LITTLE MANHATTAN (2005) Director: Mark Levin
Cast: Josh Hutcherson, Charlie Ray, Bradley Whitford, Cynthia Nixon, Willie Garson
Release: September 30, 2005 (New York)
Synopsis: Two 11-year-olds find love in New York City.
View Trailer:
* Large (QuickTime)

Prognosis: Yes. Ok, I really really wanted to yell out “Busteeeeeddd…” in that same kind of tenor that Joe from Newsradio uses when he catches Matthew holding his gelato for the manipulative Elton John usage for the employment of “Someone Saved My Life Tonight” near the end of this trailer but I really like this piece of advertising. I really appreciate the story, more than anything else, and it manipulates me in a way that I don’t mind so much.

My first real kiss was with Wendy Krizeck after Homecoming in my first year at high school. It went off quicker than a flash bulb snapping pictures of Tara Reid’s exposed breast but it was a lot less satisfying. I hardly remember it but since my dad was present (I couldn’t drive myself) it did spark the essence of what I see happening in this trailer. It’s all about that one moment in a dude’s or dudette’s life when you know that boys/girls aren’t so bad and that your sole mission in life is now less consumed with trying to get to Mike Tyson in Punch-Out and more consumed with wondering how life got so confusing so fast.
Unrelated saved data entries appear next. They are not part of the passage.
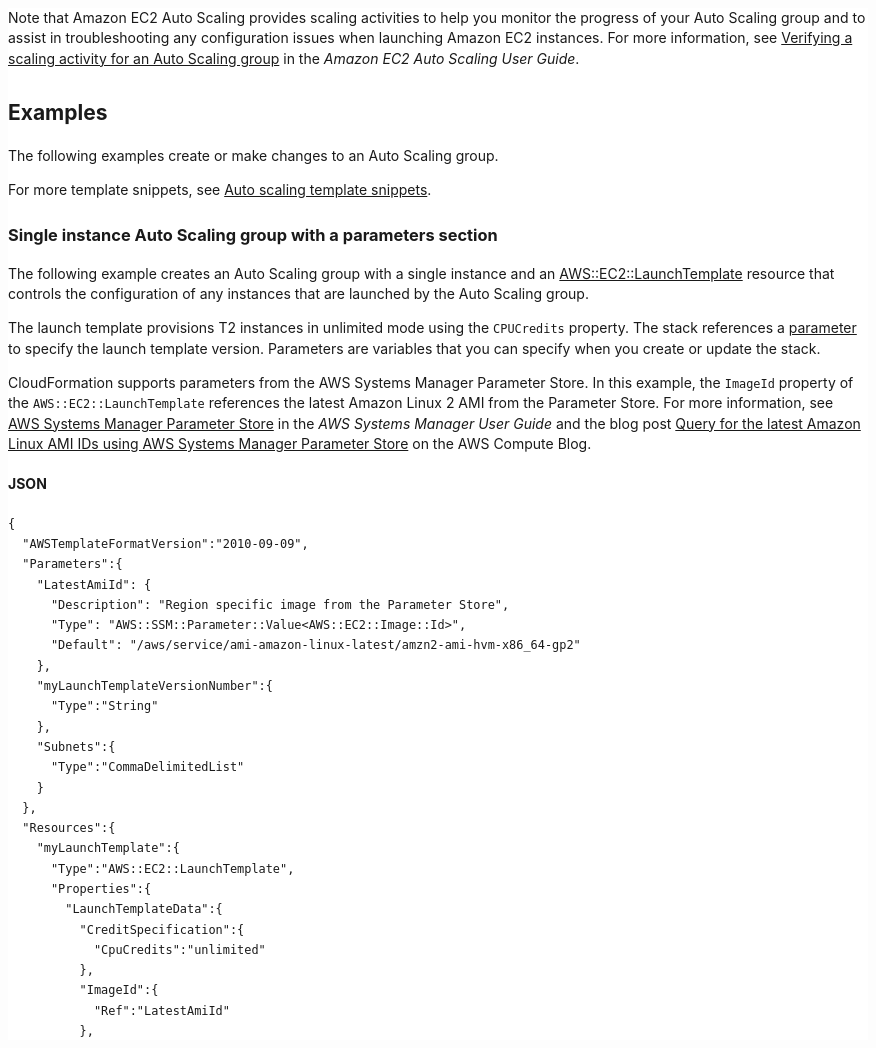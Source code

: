 Note that Amazon EC2 Auto Scaling provides scaling activities to help you monitor the progress of your Auto Scaling group and to assist in troubleshooting any configuration issues when launching Amazon EC2 instances\. For more information, see [Verifying a scaling activity for an Auto Scaling group](https://docs.aws.amazon.com/autoscaling/ec2/userguide/as-verify-scaling-activity.html) in the *Amazon EC2 Auto Scaling User Guide*\.

## Examples<a name="aws-properties-as-group--examples"></a>

The following examples create or make changes to an Auto Scaling group\. 

For more template snippets, see [Auto scaling template snippets](https://docs.aws.amazon.com/AWSCloudFormation/latest/UserGuide/quickref-autoscaling.html)\.

### Single instance Auto Scaling group with a parameters section<a name="aws-properties-as-group--examples--Single_instance_Auto_Scaling_group_with_a_parameters_section"></a>

The following example creates an Auto Scaling group with a single instance and an [AWS::EC2::LaunchTemplate](https://docs.aws.amazon.com/AWSCloudFormation/latest/UserGuide/aws-resource-ec2-launchtemplate.html) resource that controls the configuration of any instances that are launched by the Auto Scaling group\.

The launch template provisions T2 instances in unlimited mode using the `CPUCredits` property\. The stack references a [parameter](https://docs.aws.amazon.com/AWSCloudFormation/latest/UserGuide/parameters-section-structure.html) to specify the launch template version\. Parameters are variables that you can specify when you create or update the stack\.

CloudFormation supports parameters from the AWS Systems Manager Parameter Store\. In this example, the `ImageId` property of the `AWS::EC2::LaunchTemplate` references the latest Amazon Linux 2 AMI from the Parameter Store\. For more information, see [AWS Systems Manager Parameter Store](https://docs.aws.amazon.com/systems-manager/latest/userguide/systems-manager-parameter-store.html) in the *AWS Systems Manager User Guide* and the blog post [Query for the latest Amazon Linux AMI IDs using AWS Systems Manager Parameter Store](http://aws.amazon.com/blogs/compute/query-for-the-latest-amazon-linux-ami-ids-using-aws-systems-manager-parameter-store/) on the AWS Compute Blog\.

#### JSON<a name="aws-properties-as-group--examples--Single_instance_Auto_Scaling_group_with_a_parameters_section--json"></a>

```
{
  "AWSTemplateFormatVersion":"2010-09-09",
  "Parameters":{
    "LatestAmiId": {
      "Description": "Region specific image from the Parameter Store",
      "Type": "AWS::SSM::Parameter::Value<AWS::EC2::Image::Id>",
      "Default": "/aws/service/ami-amazon-linux-latest/amzn2-ami-hvm-x86_64-gp2"
    },
    "myLaunchTemplateVersionNumber":{
      "Type":"String"
    },
    "Subnets":{
      "Type":"CommaDelimitedList"
    }
  },
  "Resources":{
    "myLaunchTemplate":{
      "Type":"AWS::EC2::LaunchTemplate",
      "Properties":{
        "LaunchTemplateData":{
          "CreditSpecification":{
            "CpuCredits":"unlimited"
          },
          "ImageId":{
            "Ref":"LatestAmiId"
          },
```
Our protagonist in this story, a delightful little man, starts out narrating this trailer and assumes the duties for the duration. I’m really glad because he does a good job in bringing me back to that awkward stage when you know that the ladies are a good thing. The opening musical cue, and that rocking backbeat, really sets the tone for the rest of the trailer. The two kids yelling “I hate you!” at the outset, young love at its most impetuous, honest, take me back to when I saw that extended skit on Saturday Night Live, Dave’s Party. It was about the “What if” premise dealing with young kids realizing the complexities of relationships and this trailer captures both worlds with an “aww, shucks” gloss without making me feel retchingly sick.

When you watch this young boy going through the motions of a smitten puppy, seeing him walk into a glass door he thinks is open is a gag I will find perinnally hilarious, you feel for the kid and the trailer earns every saccharine moment.
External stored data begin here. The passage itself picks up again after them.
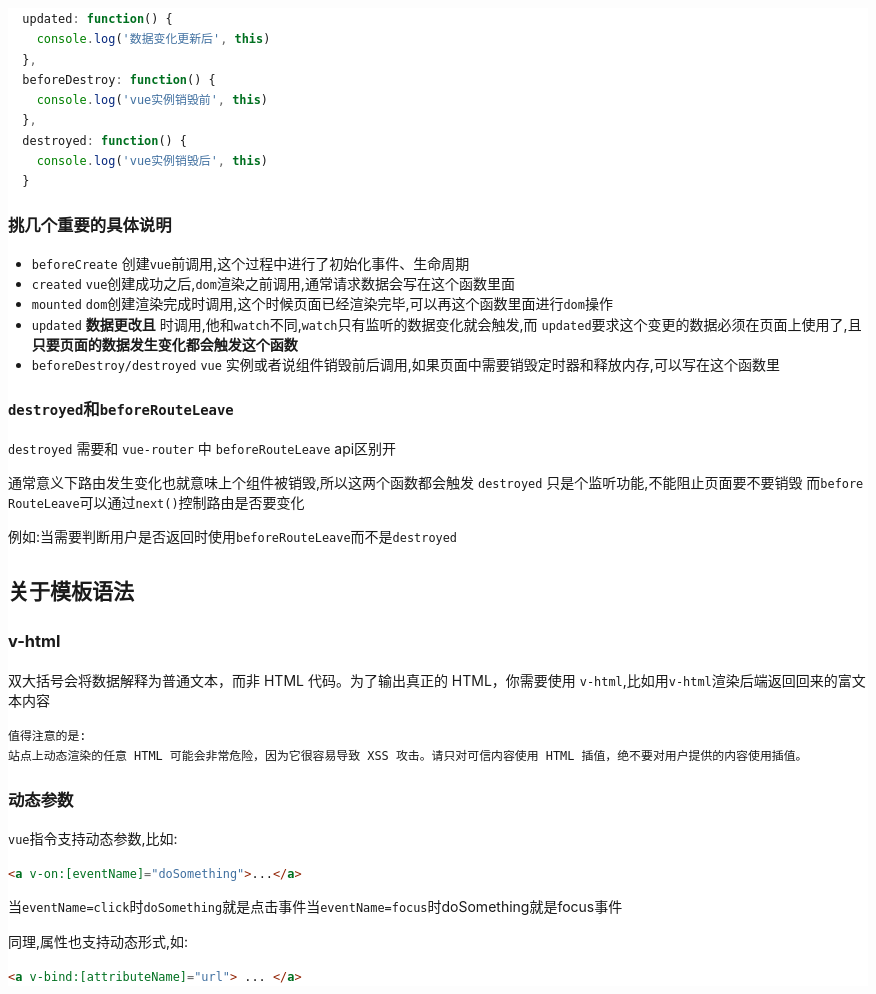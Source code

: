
 ```js
  updated: function() {
    console.log('数据变化更新后', this)
  },
  beforeDestroy: function() {
    console.log('vue实例销毁前', this)
  },
  destroyed: function() {
    console.log('vue实例销毁后', this)
  }
```

### 挑几个重要的具体说明

- `beforeCreate` 创建`vue`前调用,这个过程中进行了初始化事件、生命周期
- `created` `vue`创建成功之后,`dom`渲染之前调用,通常请求数据会写在这个函数里面
- `mounted` `dom`创建渲染完成时调用,这个时候页面已经渲染完毕,可以再这个函数里面进行`dom`操作
- `updated` __数据更改且__ 时调用,他和`watch`不同,`watch`只有监听的数据变化就会触发,而 `updated`要求这个变更的数据必须在页面上使用了,且 __只要页面的数据发生变化都会触发这个函数__
- `beforeDestroy/destroyed` `vue` 实例或者说组件销毁前后调用,如果页面中需要销毁定时器和释放内存,可以写在这个函数里

### `destroyed`和`beforeRouteLeave`

`destroyed` 需要和 `vue-router` 中 `beforeRouteLeave` api区别开

通常意义下路由发生变化也就意味上个组件被销毁,所以这两个函数都会触发
`destroyed` 只是个监听功能,不能阻止页面要不要销毁
而`beforeRouteLeave`可以通过`next()`控制路由是否要变化

例如:当需要判断用户是否返回时使用`beforeRouteLeave`而不是`destroyed`

## 关于模板语法

### v-html

双大括号会将数据解释为普通文本，而非 HTML 代码。为了输出真正的 HTML，你需要使用 `v-html`,比如用`v-html`渲染后端返回回来的富文本内容

```!
值得注意的是:
站点上动态渲染的任意 HTML 可能会非常危险，因为它很容易导致 XSS 攻击。请只对可信内容使用 HTML 插值，绝不要对用户提供的内容使用插值。
```

### 动态参数

`vue`指令支持动态参数,比如:

```html
<a v-on:[eventName]="doSomething">...</a>
```

当`eventName=click`时`doSomething`就是点击事件当`eventName=focus`时doSomething就是focus事件

同理,属性也支持动态形式,如:

```html
<a v-bind:[attributeName]="url"> ... </a>
```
And, lo and behold, who should pop up but Bradley Whitford. Man, I know when last he was in a flick I goofed on his performance in REVENGE OF THE NERDS II but this time I have to give it up for his sterling presence in ADVENTURES IN BABYSITTING; he was wicked awesome as Mike Todwell and so was Vincent D’Onofrio as Thor.

Not to be overshadowed by Bradley, Cynthia Nixon busts on the scene as the young boy’s mother. Now, I k now many people were shocked and awed by Ms. Nixon’s kinda, sorta, admission she really is into the ladies but I strangely don’t have the same reaction of seeing Ellen DeGeneres and Bill Pullman together as a pair in Mr. Wrong. It’s ok here as she’s cheeky and adds that certain naievte every parent must have when love starts to bloom and you have no way of controlling what’s going on. (I could’ve done without the record scratch, though. How many more times must it be employed before it is axed out of existence like the word “bling”?)

So, the really cheap shot comes in when the Billy Joel “Someone Saved My Life Tonight.” I wanted to resist its obvious, facetious, calculated purpose but I was powerless against the slo-mo visual of our young man, crushed, by the weight of the heartless wench who crushes his little heart. Every dude who has a pulse knows that stinging pain that first love brings when it ends and is brought upon by a woman. What a bitch.